Collected data:
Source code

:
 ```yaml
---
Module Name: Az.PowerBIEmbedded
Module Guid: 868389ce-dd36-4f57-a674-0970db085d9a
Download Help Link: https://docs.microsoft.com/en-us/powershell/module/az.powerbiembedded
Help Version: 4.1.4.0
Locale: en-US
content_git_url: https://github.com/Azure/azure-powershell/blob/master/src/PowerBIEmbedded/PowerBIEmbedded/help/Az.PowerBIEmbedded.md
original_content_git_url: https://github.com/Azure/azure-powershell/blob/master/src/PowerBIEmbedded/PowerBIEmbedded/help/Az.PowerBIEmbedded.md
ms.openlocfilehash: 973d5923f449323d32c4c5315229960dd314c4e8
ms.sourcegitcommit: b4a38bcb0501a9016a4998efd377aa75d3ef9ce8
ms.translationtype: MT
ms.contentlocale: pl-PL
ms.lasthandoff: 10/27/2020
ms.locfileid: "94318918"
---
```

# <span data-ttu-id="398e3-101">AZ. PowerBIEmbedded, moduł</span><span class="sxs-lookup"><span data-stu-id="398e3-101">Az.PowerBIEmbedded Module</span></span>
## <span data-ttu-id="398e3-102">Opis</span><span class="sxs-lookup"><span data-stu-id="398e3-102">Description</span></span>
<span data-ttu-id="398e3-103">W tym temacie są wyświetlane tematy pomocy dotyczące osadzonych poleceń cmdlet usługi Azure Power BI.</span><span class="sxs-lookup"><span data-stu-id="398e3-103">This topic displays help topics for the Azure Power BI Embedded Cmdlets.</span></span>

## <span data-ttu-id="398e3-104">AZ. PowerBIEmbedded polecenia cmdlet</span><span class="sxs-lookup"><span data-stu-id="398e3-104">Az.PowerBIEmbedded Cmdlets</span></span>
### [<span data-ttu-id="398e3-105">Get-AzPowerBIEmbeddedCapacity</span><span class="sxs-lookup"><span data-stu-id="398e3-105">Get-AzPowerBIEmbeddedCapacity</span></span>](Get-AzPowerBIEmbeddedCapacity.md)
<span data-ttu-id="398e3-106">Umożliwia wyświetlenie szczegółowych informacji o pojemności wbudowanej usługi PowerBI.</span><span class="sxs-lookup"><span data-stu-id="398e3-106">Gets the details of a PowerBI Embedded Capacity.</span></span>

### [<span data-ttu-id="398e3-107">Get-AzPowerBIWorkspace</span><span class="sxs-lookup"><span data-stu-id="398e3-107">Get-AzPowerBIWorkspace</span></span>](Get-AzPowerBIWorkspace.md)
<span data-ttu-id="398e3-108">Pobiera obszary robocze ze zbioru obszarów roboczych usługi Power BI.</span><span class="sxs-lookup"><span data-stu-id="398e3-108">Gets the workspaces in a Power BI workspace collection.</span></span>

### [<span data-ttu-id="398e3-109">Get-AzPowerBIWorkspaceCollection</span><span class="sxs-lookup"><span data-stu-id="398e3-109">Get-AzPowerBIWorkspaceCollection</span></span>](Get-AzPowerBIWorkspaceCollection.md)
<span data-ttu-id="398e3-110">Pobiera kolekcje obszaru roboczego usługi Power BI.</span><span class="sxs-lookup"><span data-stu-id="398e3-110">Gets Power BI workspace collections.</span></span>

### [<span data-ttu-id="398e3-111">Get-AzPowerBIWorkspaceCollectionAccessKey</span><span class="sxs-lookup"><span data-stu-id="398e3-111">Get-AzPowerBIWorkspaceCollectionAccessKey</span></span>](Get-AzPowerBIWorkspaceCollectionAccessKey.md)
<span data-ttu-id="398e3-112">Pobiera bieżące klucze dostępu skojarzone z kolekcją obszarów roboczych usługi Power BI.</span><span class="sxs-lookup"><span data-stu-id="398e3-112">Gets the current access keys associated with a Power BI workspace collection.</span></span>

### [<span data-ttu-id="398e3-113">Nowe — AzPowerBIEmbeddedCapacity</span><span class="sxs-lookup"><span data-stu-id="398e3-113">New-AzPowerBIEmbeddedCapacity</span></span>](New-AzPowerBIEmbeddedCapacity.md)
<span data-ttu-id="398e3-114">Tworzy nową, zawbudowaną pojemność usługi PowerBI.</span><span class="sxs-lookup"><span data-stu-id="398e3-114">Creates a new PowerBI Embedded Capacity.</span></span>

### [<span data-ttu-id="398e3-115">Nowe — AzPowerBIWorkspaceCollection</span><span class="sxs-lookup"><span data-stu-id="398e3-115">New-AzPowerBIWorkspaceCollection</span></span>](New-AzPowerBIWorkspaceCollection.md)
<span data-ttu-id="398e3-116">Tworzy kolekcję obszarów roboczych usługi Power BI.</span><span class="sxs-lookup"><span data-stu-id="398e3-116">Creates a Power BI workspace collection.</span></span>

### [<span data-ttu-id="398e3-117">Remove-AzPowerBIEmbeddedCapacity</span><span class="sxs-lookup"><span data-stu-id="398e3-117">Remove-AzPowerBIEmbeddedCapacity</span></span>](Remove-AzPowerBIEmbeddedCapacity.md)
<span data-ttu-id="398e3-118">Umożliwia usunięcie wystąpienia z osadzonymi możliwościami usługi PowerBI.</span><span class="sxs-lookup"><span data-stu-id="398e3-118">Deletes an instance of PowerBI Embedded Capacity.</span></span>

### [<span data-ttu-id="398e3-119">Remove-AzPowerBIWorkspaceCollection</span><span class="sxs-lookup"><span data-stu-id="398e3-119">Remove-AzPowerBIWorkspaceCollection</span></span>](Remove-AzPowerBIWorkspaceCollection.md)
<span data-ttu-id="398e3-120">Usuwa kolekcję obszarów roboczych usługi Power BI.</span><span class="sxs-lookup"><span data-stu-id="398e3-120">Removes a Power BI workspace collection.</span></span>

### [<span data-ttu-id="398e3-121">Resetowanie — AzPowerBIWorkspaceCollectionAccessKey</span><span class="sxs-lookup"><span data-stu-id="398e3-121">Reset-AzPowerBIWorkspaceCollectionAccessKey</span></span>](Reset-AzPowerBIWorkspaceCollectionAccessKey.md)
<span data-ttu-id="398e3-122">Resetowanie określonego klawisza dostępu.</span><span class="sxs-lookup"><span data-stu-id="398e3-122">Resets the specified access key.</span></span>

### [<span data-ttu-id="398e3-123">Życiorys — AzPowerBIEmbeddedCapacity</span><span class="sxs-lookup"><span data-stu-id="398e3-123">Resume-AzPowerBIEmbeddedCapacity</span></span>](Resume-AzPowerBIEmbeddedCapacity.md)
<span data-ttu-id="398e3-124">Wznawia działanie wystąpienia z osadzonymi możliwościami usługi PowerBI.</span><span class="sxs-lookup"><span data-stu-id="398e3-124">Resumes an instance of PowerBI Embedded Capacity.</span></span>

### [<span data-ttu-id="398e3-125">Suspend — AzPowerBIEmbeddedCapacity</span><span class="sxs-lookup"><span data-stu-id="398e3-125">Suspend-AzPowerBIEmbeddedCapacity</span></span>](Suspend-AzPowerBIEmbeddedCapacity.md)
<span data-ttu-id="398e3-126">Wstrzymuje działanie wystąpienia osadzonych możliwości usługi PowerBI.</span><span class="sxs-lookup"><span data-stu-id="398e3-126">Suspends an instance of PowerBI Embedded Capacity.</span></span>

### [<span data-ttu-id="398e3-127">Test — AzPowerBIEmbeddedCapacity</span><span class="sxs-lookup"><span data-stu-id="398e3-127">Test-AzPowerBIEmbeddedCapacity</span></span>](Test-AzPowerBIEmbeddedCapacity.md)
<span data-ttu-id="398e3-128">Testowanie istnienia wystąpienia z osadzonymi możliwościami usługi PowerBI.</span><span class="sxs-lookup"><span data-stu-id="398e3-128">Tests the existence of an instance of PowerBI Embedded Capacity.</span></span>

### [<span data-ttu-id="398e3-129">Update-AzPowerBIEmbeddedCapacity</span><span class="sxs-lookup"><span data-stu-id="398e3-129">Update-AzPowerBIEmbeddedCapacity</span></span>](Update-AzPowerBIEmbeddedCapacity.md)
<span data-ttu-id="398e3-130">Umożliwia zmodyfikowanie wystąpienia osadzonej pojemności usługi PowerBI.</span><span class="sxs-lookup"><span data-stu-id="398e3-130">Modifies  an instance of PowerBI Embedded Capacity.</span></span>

**WORK REQUEST**
Give only the lines from the one holding "a PowerBI Embedded Capacity.</span></span>" through the one holding "in a Power BI workspace collection.</span></span>", each restated exactly as it appears above.

**ANSWER TO THE PROBLEM**
<span data-ttu-id="398e3-106">Umożliwia wyświetlenie szczegółowych informacji o pojemności wbudowanej usługi PowerBI.</span><span class="sxs-lookup"><span data-stu-id="398e3-106">Gets the details of a PowerBI Embedded Capacity.</span></span>

### [<span data-ttu-id="398e3-107">Get-AzPowerBIWorkspace</span><span class="sxs-lookup"><span data-stu-id="398e3-107">Get-AzPowerBIWorkspace</span></span>](Get-AzPowerBIWorkspace.md)
<span data-ttu-id="398e3-108">Pobiera obszary robocze ze zbioru obszarów roboczych usługi Power BI.</span><span class="sxs-lookup"><span data-stu-id="398e3-108">Gets the workspaces in a Power BI workspace collection.</span></span>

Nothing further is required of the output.